An employee did not deviate from her employment when she "responded instinctively and instantaneously to an unexpected and dangerous situation that arose directly out of her job duties." Stokes v. Coweta County Board of Education, A11A2062, (Court of Appeals, January 11, 2012.)
As head custodian at an elementary school, Claimant was required each day to unlock and open the gates to the school. On a very dark and rainy morning, she pulled her car close to the gate to shine the headlights on the lock. As she was unlocking the gate, her car began to roll downhill, away from the gate. She went after the car, but tripped and fell after a few steps, and the car ran over her foot, which was later amputated.
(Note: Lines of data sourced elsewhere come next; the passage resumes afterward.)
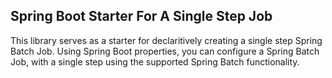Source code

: ## Spring Boot Starter For A Single Step Job

This library serves as a starter for declaritively creating a single step Spring Batch Job.  Using
Spring Boot properties, you can configure a Spring Batch Job, with a single step using the supported 
Spring Batch functionality.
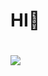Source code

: # HI👋

#
<img src="https://img.shields.io/badge/LinkedIn-0A66C2?style=flat-square&logo=LinkedIn&logoColor=Blue"/>
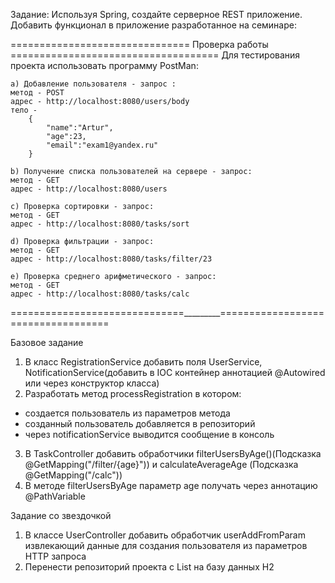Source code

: Задание: Используя Spring, создайте серверное REST приложение. Добавить функционал в приложение разработанное на семинаре:

=============================== Проверка работы ====================================
Для теcтирования проекта использовать программу PostMan:

    a) Добавление пользователя - запрос :
    метод - POST
    адрес - http://localhost:8080/users/body
    тело -
        {
            "name":"Artur",
            "age":23,
            "email":"exam1@yandex.ru"
        }

    b) Получение списка пользователей на сервере - запрос:
    метод - GET
    адрес - http://localhost:8080/users

    c) Проверка сортировки - запрос:
    метод - GET
    адрес - http://localhost:8080/tasks/sort

    d) Проверка фильтрации - запрос:
    метод - GET
    адрес - http://localhost:8080/tasks/filter/23

    e) Проверка среднего арифметического - запрос:
    метод - GET
    адрес - http://localhost:8080/tasks/calc

==============================_________===================================

Базовое задание
1) В класс RegistrationService добавить поля UserService, NotificationService(добавить в IOC контейнер аннотацией @Autowired или через конструктор класса)
2) Разработать метод processRegistration в котором:
- создается пользователь из параметров метода
- созданный пользователь добавляется в репозиторий
- через notificationService выводится сообщение в консоль
3) В TaskController добавить обработчики filterUsersByAge()(Подсказка @GetMapping("/filter/{age}")) и calculateAverageAge (Подсказка @GetMapping("/calc"))
4) В методе filterUsersByAge параметр age получать через аннотацию @PathVariable

Задание со звездочкой
1) В классе UserController добавить обработчик userAddFromParam извлекающий данные для создания пользователя из параметров HTTP запроса
2) Перенести репозиторий проекта с List<User> на базу данных H2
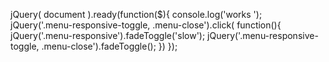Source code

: jQuery( document ).ready(function($){
		console.log('works ');
		jQuery('.menu-responsive-toggle, .menu-close').click( function(){
		jQuery('.menu-responsive').fadeToggle('slow');
		jQuery('.menu-responsive-toggle, .menu-close').fadeToggle();
		})
	});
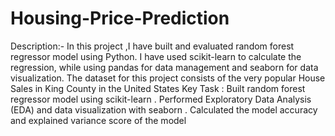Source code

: # Housing-Price-Prediction
Description:-
In this project ,I have built and evaluated random forest regressor model using Python. I have used scikit-learn to calculate the regression, while using pandas for data management and seaborn for data visualization. The dataset for this project consists of the very popular House Sales in King County in the United States
Key Task :
Built random forest regressor model using scikit-learn .
Performed Exploratory Data Analysis (EDA) and data visualization with seaborn .
Calculated the model accuracy and explained variance score of the model

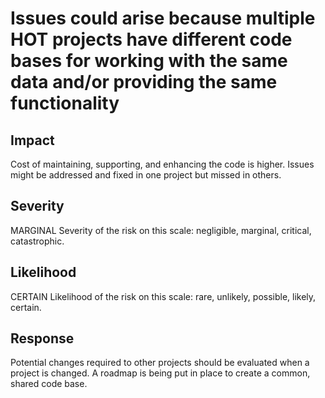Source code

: # Issues could arise because multiple HOT projects have different code bases for working with the same data and/or providing the same functionality
## Impact 
Cost of maintaining, supporting, and enhancing the code is higher.
Issues might be addressed and fixed in one project but missed in others.

## Severity 
MARGINAL
Severity of the risk on this scale: negligible, marginal, critical, catastrophic. 

## Likelihood
CERTAIN
Likelihood of the risk on this scale: rare, unlikely, possible, likely, certain.

## Response 
Potential changes required to other projects should be evaluated when a project is changed.
A roadmap is being put in place to create a common, shared code base.

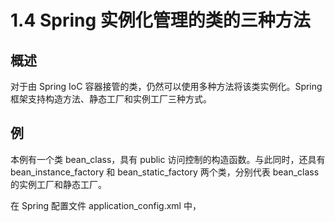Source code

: # 1.4 Spring 实例化管理的类的三种方法

## 概述

对于由 Spring IoC 容器接管的类，仍然可以使用多种方法将该类实例化。Spring 框架支持构造方法、静态工厂和实例工厂三种方式。

## 例

本例有一个类 bean_class，具有 public 访问控制的构造函数。与此同时，还具有 bean_instance_factory 和 bean_static_factory 两个类，分别代表 bean_class 的实例工厂和静态工厂。

在 Spring 配置文件 application_config.xml 中，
The ALJ awarded benefits, but the case was reversed by the full Board and affirmed by the Superior Court of Coweta County.
The Appellate Division applied the "deviation rule" to deny benefits, holding that in going after her car, Stokes "undertook a personal mission, in pursuit of her property, not connected to her duties with the employer." But the Court of Appeals reversed in favor of the employee, ruling that she sustained an injury arising out of and in the course of her employment. "But for the necessity that she stop her car on the sloped driveway and exit the car to open the gate, the accident would not have occurred." The Appellate Division had erroneously applied the deviation rule, said the Court of Appeals: "It contravenes the humanitarian purpose of the Worker's Compensation Act and distorts the definition of a deviation from employment to say that her attempt to stop the rolling car was a purely personal mission."